Scan the data beneath this task and copy each line that includes "begin".

+++ LISTED RECORDS +++

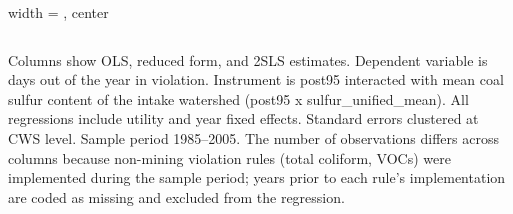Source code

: \begin{table}[htbp]
\begin{adjustbox}{width = \textwidth, center}
\begin{tabular}{lrrrrrr}
         \bottomrule
         
      \end{tabular}
      
      
      
   \end{adjustbox}
      {\tiny\linespread{1}\selectfont \par \raggedright 
   Columns show OLS, reduced form, and 2SLS estimates. Dependent variable is days out of the year in violation. Instrument is post95 interacted with mean coal sulfur content of the intake watershed (post95 x sulfur\_unified\_mean). All regressions include utility and year fixed effects. Standard errors clustered at CWS level. Sample period 1985--2005. The number of observations differs across columns because non-mining violation rules (total coliform, VOCs) were implemented during the sample period; years prior to each rule's implementation are coded as missing and excluded from the regression.}
   
\end{table}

+++

EXERCISE OUTPUT -
: \begin{table}[htbp]
\begin{adjustbox}{width = \textwidth, center}
\begin{tabular}{lrrrrrr}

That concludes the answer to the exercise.